Fueling And Body-Comp Goals With BJJ

Your mat burn is the “out” side of the energy equation. Pair it with intake targets that match your goal. On leaning phases, many athletes hold a small intake gap under maintenance while keeping protein steady and carbs timed near training. On bulking phases, use a slight surplus and keep strength work in the plan to drive useful mass. Clear targets keep you from chasing the scale week to week.

One-Hour Sessions: Typical METs And Sample Burns

Calories Burned By Session Type (60 Minutes)
Session Type Typical MET Calories @ 170 lb
Fundamentals (technique focus) ~5.3 ~429 kcal
Blended class (half drills/half live) ~7.8* ~631 kcal
Steady live rounds ~10.3 ~833 kcal
Hard rounds, tight rest ~11.5† ~930 kcal

*Simple average of 5.3 and 10.3 METs for a half-and-half class. †Upper-end estimate reflecting vigorous grappling loads; research on BJJ sparring shows both aerobic and anaerobic contributions during six-minute rounds.

Practical Tips To Track And Adjust

Pick A Consistent Baseline

Choose one MET for your usual class type and log it for a month. You’ll spot trends fast. If your gym changes the mix—say, more specific training ahead of comp—bump the MET a notch for those weeks.

Use A Wearable As A Range Check

Wrist sensors can misread grappling grips, but the trend line still helps. Compare a light drill day with a heavy open mat. Your numbers should land near the ranges in the tables. If they don’t, revisit the MET you picked.

Hydrate And Carbs Around Mats

BJJ saps fluids and muscle glycogen. Plan a small carb snack pre-class and a mix of carbs and protein within an hour after. This isn’t just about comfort; it helps you keep pace through the week without crashing.

Common Questions About Mat-Time Burn

Does Live Sparring Always Burn Double?

Not always. The 10.3 MET entry reflects a moderate pace round. A playful flow round sits closer to a blended value. Pace, rest, and partner skill narrow or widen the gap from the drill number.

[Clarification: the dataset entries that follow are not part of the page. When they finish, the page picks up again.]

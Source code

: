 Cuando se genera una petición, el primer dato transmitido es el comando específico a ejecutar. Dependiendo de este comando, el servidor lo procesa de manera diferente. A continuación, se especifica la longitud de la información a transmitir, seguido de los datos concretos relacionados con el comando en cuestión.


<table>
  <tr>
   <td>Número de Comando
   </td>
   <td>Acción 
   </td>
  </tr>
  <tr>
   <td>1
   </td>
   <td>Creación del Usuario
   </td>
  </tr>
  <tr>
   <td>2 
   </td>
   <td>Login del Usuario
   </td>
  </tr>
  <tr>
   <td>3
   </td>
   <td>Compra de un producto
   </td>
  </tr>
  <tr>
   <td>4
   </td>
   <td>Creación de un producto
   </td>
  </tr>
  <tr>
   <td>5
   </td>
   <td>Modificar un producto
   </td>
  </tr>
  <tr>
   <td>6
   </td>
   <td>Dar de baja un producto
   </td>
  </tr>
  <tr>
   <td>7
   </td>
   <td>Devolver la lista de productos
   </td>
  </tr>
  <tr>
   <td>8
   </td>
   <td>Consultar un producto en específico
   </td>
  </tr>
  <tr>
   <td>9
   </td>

What If My Class Is Mostly Positional Rounds?

Pick a MET between 5.3 and 10.3 based on how hard those rounds feel and how short the rests are. If you’re breathing hard and staying under load, lean toward the higher end.

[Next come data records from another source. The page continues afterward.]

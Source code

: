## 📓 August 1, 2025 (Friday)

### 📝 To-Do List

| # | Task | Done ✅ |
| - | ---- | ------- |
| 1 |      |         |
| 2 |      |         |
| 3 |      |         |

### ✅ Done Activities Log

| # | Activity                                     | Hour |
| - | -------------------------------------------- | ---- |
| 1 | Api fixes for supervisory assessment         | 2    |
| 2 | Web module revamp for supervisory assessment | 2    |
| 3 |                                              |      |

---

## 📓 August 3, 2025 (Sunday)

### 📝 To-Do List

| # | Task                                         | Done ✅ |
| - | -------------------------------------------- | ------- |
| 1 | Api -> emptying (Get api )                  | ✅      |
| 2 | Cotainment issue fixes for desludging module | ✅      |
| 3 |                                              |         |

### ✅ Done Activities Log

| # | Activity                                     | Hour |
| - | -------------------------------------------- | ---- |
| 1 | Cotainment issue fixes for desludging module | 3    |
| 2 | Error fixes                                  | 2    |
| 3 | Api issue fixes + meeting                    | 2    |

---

Where Do These Numbers Come From?

The MET approach is standard in exercise science. The Compendium of Physical Activities lists codes and intensities for hundreds of tasks, including martial arts. You can also sanity-check your totals against trusted activity charts.

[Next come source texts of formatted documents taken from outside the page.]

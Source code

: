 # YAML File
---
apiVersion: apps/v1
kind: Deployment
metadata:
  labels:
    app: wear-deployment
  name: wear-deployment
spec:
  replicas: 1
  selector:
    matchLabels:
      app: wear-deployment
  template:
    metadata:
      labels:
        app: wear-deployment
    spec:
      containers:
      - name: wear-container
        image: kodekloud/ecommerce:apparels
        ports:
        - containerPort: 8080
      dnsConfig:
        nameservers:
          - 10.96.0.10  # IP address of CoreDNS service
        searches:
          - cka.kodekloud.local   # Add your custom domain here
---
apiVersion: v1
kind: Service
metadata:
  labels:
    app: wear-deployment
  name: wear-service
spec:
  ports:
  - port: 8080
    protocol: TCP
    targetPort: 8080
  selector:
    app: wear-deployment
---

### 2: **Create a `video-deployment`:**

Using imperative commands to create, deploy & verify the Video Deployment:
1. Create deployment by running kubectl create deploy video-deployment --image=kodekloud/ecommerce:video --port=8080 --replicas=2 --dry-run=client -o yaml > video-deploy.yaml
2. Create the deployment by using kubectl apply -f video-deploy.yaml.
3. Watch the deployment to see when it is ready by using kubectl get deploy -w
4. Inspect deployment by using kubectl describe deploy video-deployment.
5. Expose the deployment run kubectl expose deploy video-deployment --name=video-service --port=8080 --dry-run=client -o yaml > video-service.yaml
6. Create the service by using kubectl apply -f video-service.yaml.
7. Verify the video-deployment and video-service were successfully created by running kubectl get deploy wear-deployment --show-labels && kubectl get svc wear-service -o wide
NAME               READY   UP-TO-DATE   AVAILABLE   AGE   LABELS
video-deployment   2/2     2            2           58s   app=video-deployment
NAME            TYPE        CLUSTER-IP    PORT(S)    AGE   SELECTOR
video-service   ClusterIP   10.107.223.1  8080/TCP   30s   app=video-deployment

Quick Reference: What To Remember Before Class

  • Body weight and pace drive most of the math.
  • Live rounds raise totals fast; more rest lowers them.
  • Gi vs no-gi changes feel; both can hit the same MET band.
  • Fuel and fluids keep the next session productive.

Sources And Methods

Intensity values draw on the Compendium of Physical Activities (2011 update), which lists “martial arts, different types, moderate pace (e.g., judo, jujitsu, karate…)” at 10.3 METs and slower practice at 5.3 METs. The calorie equation is the standard MET formula used in coach education, while the mixed energy-system demands during grappling rounds are supported by lab work on no-gi sparring.